The troubles have ricocheted back to Britain, which has labored under its own austerity plan for the better part of two years. On Wednesday, the government said the gross domestic product fell 0.7 percent in the second quarter after declining 0.3 percent in the first three months of the year.


BNP Paribas described the decline as “shocking” and said the downturn was much larger than what many people had anticipated. The British economy suffered sharp declines in the industrial, construction and services sectors. The sovereign debt crisis has contributed to Britain’s problems, since the European Union is the country’s biggest trade partner.


In Germany, business confidence fell across all sectors in June, according to the Ifo business survey released Wednesday, a key indicator of the country’s industrial health. Businesses said they saw a marked deterioration in the outlook for manufacturing and trade, two of the biggest drivers of the German economy.


The outlook for the services sector also fell sharply, leading some economists to predict that the German economy would suffer a further slowdown this autumn.

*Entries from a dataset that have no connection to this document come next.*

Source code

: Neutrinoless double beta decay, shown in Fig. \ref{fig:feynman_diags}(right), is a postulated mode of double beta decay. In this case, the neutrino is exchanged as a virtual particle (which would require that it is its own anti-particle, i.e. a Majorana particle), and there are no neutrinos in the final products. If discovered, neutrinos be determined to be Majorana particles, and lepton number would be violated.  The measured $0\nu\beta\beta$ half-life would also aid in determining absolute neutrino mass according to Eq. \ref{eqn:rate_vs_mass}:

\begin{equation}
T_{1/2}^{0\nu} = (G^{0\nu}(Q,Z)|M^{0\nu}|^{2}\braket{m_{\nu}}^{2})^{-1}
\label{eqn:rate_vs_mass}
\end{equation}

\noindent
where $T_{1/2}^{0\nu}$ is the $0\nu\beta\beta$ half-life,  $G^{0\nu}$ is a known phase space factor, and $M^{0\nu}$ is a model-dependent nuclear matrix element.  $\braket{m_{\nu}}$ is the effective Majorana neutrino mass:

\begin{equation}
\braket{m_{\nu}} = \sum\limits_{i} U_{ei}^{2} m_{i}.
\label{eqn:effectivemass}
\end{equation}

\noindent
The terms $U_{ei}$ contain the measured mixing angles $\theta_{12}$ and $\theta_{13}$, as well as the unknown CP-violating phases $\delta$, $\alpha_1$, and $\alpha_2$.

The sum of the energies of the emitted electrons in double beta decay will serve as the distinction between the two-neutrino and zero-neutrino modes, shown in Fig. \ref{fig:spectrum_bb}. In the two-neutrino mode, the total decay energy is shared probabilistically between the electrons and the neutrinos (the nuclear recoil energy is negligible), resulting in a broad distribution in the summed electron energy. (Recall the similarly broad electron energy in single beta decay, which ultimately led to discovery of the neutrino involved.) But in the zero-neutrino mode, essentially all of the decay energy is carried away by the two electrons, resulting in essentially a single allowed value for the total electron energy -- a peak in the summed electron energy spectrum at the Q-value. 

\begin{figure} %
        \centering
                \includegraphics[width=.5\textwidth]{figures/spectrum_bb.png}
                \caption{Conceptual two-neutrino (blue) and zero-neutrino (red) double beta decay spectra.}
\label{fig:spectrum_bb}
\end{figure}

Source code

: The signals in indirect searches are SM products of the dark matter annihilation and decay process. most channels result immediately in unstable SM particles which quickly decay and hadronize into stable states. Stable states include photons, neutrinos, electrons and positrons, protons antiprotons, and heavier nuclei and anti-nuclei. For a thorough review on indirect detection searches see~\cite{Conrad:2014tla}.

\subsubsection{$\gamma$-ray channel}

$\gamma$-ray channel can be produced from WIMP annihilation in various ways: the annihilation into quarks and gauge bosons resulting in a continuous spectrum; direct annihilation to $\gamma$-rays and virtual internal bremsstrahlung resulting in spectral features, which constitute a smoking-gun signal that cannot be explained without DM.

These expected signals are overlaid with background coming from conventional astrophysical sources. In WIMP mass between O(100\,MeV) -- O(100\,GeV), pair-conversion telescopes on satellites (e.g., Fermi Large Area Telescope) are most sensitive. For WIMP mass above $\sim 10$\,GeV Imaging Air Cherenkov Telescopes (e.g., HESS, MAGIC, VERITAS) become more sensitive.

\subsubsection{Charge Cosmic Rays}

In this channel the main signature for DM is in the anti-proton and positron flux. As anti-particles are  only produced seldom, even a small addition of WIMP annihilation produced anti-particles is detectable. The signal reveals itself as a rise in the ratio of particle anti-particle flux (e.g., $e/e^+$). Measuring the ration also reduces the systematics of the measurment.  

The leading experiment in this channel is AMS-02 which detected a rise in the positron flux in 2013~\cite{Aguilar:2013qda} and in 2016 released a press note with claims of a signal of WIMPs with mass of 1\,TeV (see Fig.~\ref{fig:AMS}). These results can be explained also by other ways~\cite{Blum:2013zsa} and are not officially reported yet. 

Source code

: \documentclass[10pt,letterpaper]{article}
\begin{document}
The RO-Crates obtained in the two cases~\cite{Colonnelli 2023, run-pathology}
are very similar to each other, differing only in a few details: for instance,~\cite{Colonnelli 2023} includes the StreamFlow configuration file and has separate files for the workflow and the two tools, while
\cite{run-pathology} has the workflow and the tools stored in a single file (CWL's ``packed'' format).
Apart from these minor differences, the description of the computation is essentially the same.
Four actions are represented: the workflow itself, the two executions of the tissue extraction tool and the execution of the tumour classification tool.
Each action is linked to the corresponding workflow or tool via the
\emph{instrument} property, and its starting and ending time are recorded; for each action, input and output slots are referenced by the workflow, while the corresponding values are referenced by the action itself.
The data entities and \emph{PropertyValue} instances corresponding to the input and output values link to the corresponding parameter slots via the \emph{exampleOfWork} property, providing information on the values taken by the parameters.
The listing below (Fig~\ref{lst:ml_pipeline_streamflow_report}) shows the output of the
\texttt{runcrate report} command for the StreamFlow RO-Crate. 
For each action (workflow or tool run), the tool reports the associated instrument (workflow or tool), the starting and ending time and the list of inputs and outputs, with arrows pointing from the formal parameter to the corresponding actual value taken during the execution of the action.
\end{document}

Other reports out of Germany “increasingly point to a weak economic outlook for Germany in the second half of 2012,” Barclays analysts wrote in a report. “Clearly, the intensification of the euro area crisis continues to weigh on business confidence.”


The E.C.B.’s quarterly lending survey of senior loan officers at 130 banks found that banks continued to report “a significant fall in demand for loans to enterprises.” Banks also reported a “strong decline” in demand for loans to consumers for durable goods — big-ticket items that last for several years, like cars and home appliances.